Exercise prompt — For the word "Decision", copy every line of the material that includes it.

Input data —
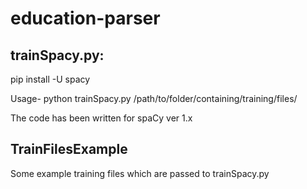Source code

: # education-parser
## trainSpacy.py:
pip install -U spacy

Usage- python trainSpacy.py /path/to/folder/containing/training/files/

The code has been written for spaCy ver 1.x

## TrainFilesExample
Some example training files which are passed to trainSpacy.py
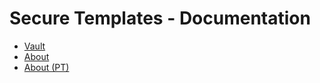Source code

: # Secure Templates - Documentation

* [Vault](./vault/index.md)
* [About](./about-en.md)
* [About (PT)](./about-pt.md)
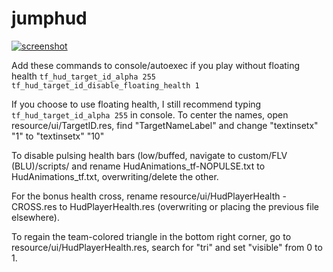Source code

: jumphud
=============

[![screenshot](http://i.imgur.com/k3mBAjT.jpg)](http://imgur.com/a/GKiZf)


Add these commands to console/autoexec if you play without floating health
`tf_hud_target_id_alpha 255`  
`tf_hud_target_id_disable_floating_health 1`  

If you choose to use floating health, I still recommend typing `tf_hud_target_id_alpha 255` in console. To center the names, open resource/ui/TargetID.res, find "TargetNameLabel" and change "textinsetx" "1" to "textinsetx" "10"

To disable pulsing health bars (low/buffed, navigate to custom/FLV (BLU)/scripts/ and rename HudAnimations_tf-NOPULSE.txt to HudAnimations_tf.txt, overwriting/delete the other.

For the bonus health cross, rename resource/ui/HudPlayerHealth - CROSS.res to HudPlayerHealth.res (overwriting or placing the previous file elsewhere).

To regain the team-colored triangle in the bottom right corner, go to resource/ui/HudPlayerHealth.res, search for "tri" and set "visible" from 0 to 1.
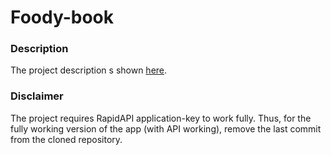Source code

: # Foody-book

### Description
The project description s shown [here](https://docs.google.com/presentation/d/1bThvvn0Jwdw-d6CPZ_NZhJRLXetfd7OGILyMlxvuiKc/edit#slide=id.g29d617ccc7b_0_42).

### Disclaimer
The project requires RapidAPI application-key to work fully. Thus, for the fully working version of the app (with API working), remove the last commit from the cloned repository.
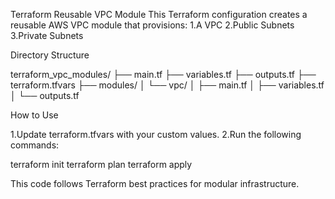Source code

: Terraform Reusable VPC Module
This Terraform configuration creates a reusable AWS VPC module that provisions:
1.A VPC
2.Public Subnets
3.Private Subnets

Directory Structure

terraform_vpc_modules/
├── main.tf
├── variables.tf
├── outputs.tf
├── terraform.tfvars
├── modules/
│   └── vpc/
│       ├── main.tf
│       ├── variables.tf
│       └── outputs.tf

How to Use

1.Update terraform.tfvars with your custom values.
2.Run the following commands:

terraform init
terraform plan
terraform apply

This code follows Terraform best practices for modular infrastructure.
#####
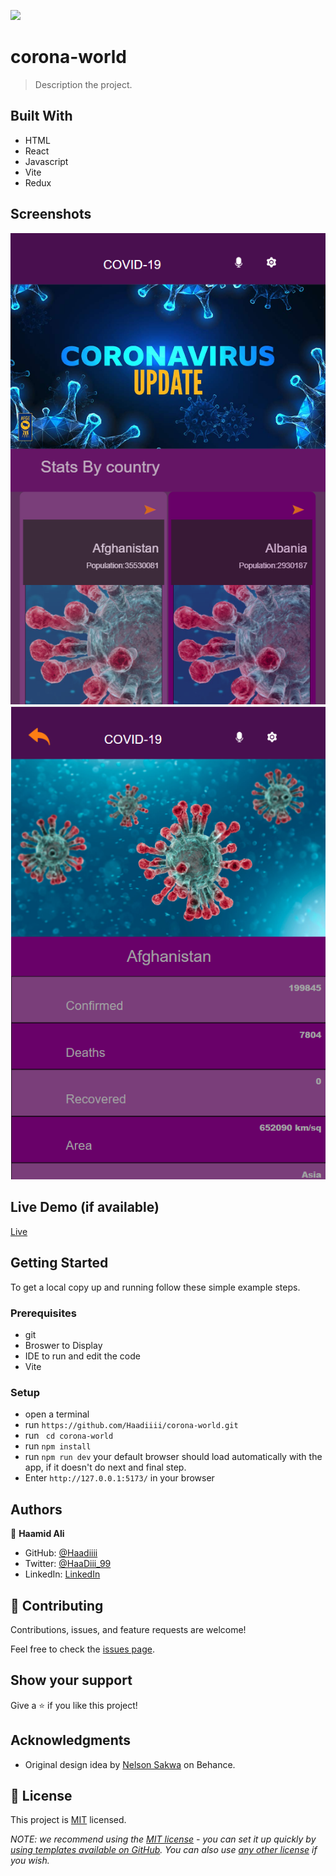 ![](https://img.shields.io/badge/Microverse-blueviolet)

# corona-world

> Description the project.


## Built With

- HTML
- React
- Javascript
- Vite
- Redux
  
 ## Screenshots
![](./src/assets/Screenshot%202022-10-06%20130315.png)
![](./src/assets/Screenshot%202022-10-06%20130423.png)

## Live Demo (if available)

[Live](https://covid-19-worlds.netlify.app/)


## Getting Started

To get a local copy up and running follow these simple example steps.

### Prerequisites

- git
- Broswer to Display
- IDE to run and edit the code
- Vite

### Setup

- open a terminal
- run `https://github.com/Haadiiii/corona-world.git`
- run ` cd corona-world`
- run `npm install`
- run `npm run dev` your default browser should load automatically with the app, if it doesn't do next and final step.
- Enter `http://127.0.0.1:5173/` in your browser

## Authors

👤 **Haamid Ali**

- GitHub: [@Haadiiii](https://github.com/Haadiiii)
- Twitter: [@HaaDiii_99](https://twitter.com/HaaDiii_99)
- LinkedIn: [LinkedIn](https://www.linkedin.com/in/hamid-ali-01a872213/)

## 🤝 Contributing

Contributions, issues, and feature requests are welcome!

Feel free to check the [issues page](https://github.com/Haadiiii/corona-world/issues).

## Show your support

Give a ⭐️ if you like this project!

## Acknowledgments

- Original design idea by [Nelson Sakwa](https://www.behance.net/sakwadesignstudio) on Behance.


## 📝 License

This project is [MIT](./LICENSE) licensed.

_NOTE: we recommend using the [MIT license](https://choosealicense.com/licenses/mit/) - you can set it up quickly by [using templates available on GitHub](https://docs.github.com/en/communities/setting-up-your-project-for-healthy-contributions/adding-a-license-to-a-repository). You can also use [any other license](https://choosealicense.com/licenses/) if you wish._

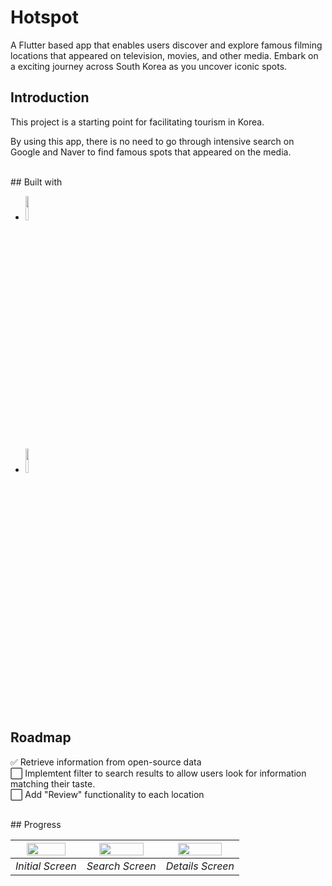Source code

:# Hotspot

A Flutter based app that enables users discover and explore famous filming locations that appeared on television, movies, and other media. Embark on a exciting journey across South Korea as you uncover iconic spots. 
<br/>
## Introduction

This project is a starting point for facilitating tourism in Korea. 

By using this app, there is no need to go through intensive search on Google and Naver to find famous spots that appeared on the media. 
  
  <br/>
## Built with

* <code><img width="10%" src="https://www.vectorlogo.zone/logos/flutterio/flutterio-ar21.svg"></code>  
* <code><img width="10%" src="https://www.vectorlogo.zone/logos/firebase/firebase-ar21.svg"></code>

  <br/>
## Roadmap

✅ Retrieve information from open-source data  
⬜ Implemtent filter to search results to allow users look for information matching their taste.  
⬜ Add "Review" functionality to each location 

  <br/>
## Progress

| <img src="https://github.com/jjpp43/hotspot/assets/61809797/aa149c33-64b4-4968-847d-7a0e037ddf4d" width=80%> |<img src="https://github.com/jjpp43/hotspot/assets/61809797/daebe659-a18a-4a70-8e0d-4dc7ef9f1adf" width=80%> |<img src="https://github.com/jjpp43/hotspot/assets/61809797/667c4955-a900-4220-b32e-0fdbafe4bd5b" width=80%> |
|:--:|:--:|:--:|
| *Initial Screen* | *Search Screen* | *Details Screen* |



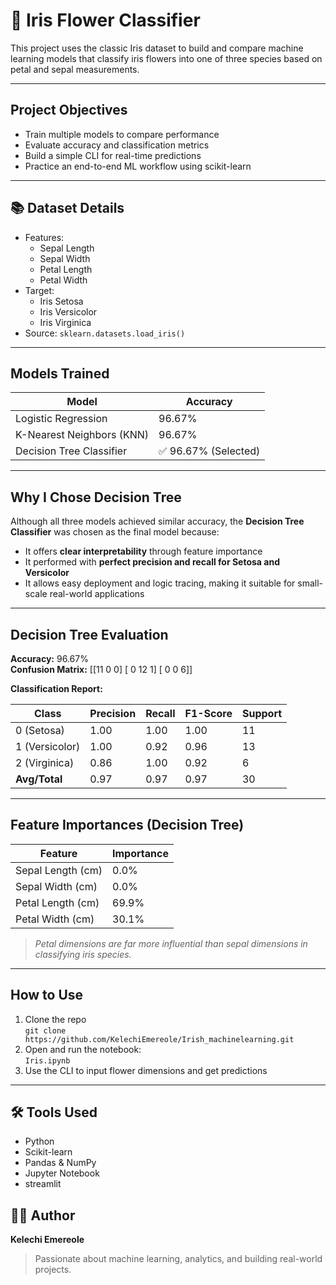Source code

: # 🌸 Iris Flower Classifier 

This project uses the classic Iris dataset to build and compare machine learning models that classify iris flowers into one of three species based on petal and sepal measurements.

---

##  Project Objectives
- Train multiple models to compare performance
- Evaluate accuracy and classification metrics
- Build a simple CLI for real-time predictions
- Practice an end-to-end ML workflow using scikit-learn

---

## 📚 Dataset Details
- Features:
  - Sepal Length
  - Sepal Width
  - Petal Length
  - Petal Width
- Target:
  - Iris Setosa
  - Iris Versicolor
  - Iris Virginica
- Source: `sklearn.datasets.load_iris()`

---

##  Models Trained

| Model                    | Accuracy |
|--------------------------|----------|
| Logistic Regression      | 96.67%   |
| K-Nearest Neighbors (KNN)| 96.67%   |
| Decision Tree Classifier | ✅ 96.67% (Selected) |

---

##  Why I Chose Decision Tree

Although all three models achieved similar accuracy, the **Decision Tree Classifier** was chosen as the final model because:
- It offers **clear interpretability** through feature importance
- It performed with **perfect precision and recall for Setosa and Versicolor**
- It allows easy deployment and logic tracing, making it suitable for small-scale real-world applications

---

##  Decision Tree Evaluation

**Accuracy:** 96.67%  
**Confusion Matrix:**
[[11 0 0]
[ 0 12 1]
[ 0 0 6]]


**Classification Report:**

| Class | Precision | Recall | F1-Score | Support |
|-------|-----------|--------|----------|---------|
| 0 (Setosa)     | 1.00 | 1.00 | 1.00 | 11 |
| 1 (Versicolor) | 1.00 | 0.92 | 0.96 | 13 |
| 2 (Virginica)  | 0.86 | 1.00 | 0.92 | 6 |
| **Avg/Total**  | 0.97 | 0.97 | 0.97 | 30 |

---

##  Feature Importances (Decision Tree)

| Feature             | Importance |
|---------------------|------------|
| Sepal Length (cm)   | 0.0%       |
| Sepal Width (cm)    | 0.0%       |
| Petal Length (cm)   | 69.9%      |
| Petal Width (cm)    | 30.1%      |

>  *Petal dimensions are far more influential than sepal dimensions in classifying iris species.*

---

##  How to Use
1. Clone the repo  
   `git clone https://github.com/KelechiEmereole/Irish_machinelearning.git`
2. Open and run the notebook:  
   `Iris.ipynb`
3. Use the CLI to input flower dimensions and get predictions

---

## 🛠️ Tools Used
- Python
- Scikit-learn
- Pandas & NumPy
- Jupyter Notebook
- streamlit

## 🙋‍♂️ Author
**Kelechi Emereole**  
> Passionate about machine learning, analytics, and building real-world projects. 

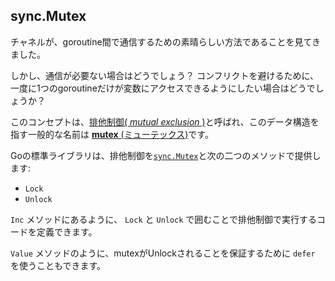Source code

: ## sync.Mutex

チャネルが、goroutine間で通信するための素晴らしい方法であることを見てきました。

しかし、通信が必要ない場合はどうでしょう？ コンフリクトを避けるために、一度に1つのgoroutineだけが変数にアクセスできるようにしたい場合はどうでしょうか？

このコンセプトは、[排他制御( *mutual exclusion* )](https://ja.wikipedia.org/wiki/%E6%8E%92%E4%BB%96%E5%88%B6%E5%BE%A1)と呼ばれ、このデータ構造を指す一般的な名前は [**mutex** (ミューテックス)](https://ja.wikipedia.org/wiki/%E3%83%9F%E3%83%A5%E3%83%BC%E3%83%86%E3%83%83%E3%82%AF%E3%82%B9)です。

Goの標準ライブラリは、排他制御を[`sync.Mutex`](https://golang.org/pkg/sync/#Mutex)と次の二つのメソッドで提供します:

- `Lock`
- `Unlock`

`Inc` メソッドにあるように、 `Lock` と `Unlock` で囲むことで排他制御で実行するコードを定義できます。

`Value` メソッドのように、mutexがUnlockされることを保証するために `defer` を使うこともできます。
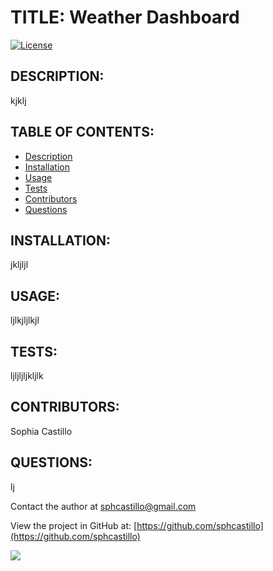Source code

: 
  # TITLE: Weather Dashboard
  
 [![License](https://img.shields.io/badge/License-Boost%201.0-lightblue.svg)](https://www.boost.org/LICENSE_1_0.txt)

  ## DESCRIPTION:
  kjklj

  ## TABLE OF CONTENTS:
  - [Description](#description)
  - [Installation](#installation)
  - [Usage](#usage)
  - [Tests](#tests)
  - [Contributors](#contributors)
  - [Questions](#questions)


  ## INSTALLATION:
  jkljljl

 ## USAGE:
  ljlkjljlkjl

 ## TESTS:
  ljljljljkljlk

 ## CONTRIBUTORS:
  Sophia Castillo

  ## QUESTIONS:
  lj

  
 Contact the author at sphcastillo@gmail.com
  
 View the project in GitHub at: [https://github.com/sphcastillo](https://github.com/sphcastillo)
 
  
 <img src="https://avatars1.githubusercontent.com/u/41237903?v=4"/>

Reply to the exercise —
| Decision Tree Classifier | ✅ 96.67% (Selected) |
##  Why I Chose Decision Tree
Although all three models achieved similar accuracy, the **Decision Tree Classifier** was chosen as the final model because:
##  Decision Tree Evaluation
##  Feature Importances (Decision Tree)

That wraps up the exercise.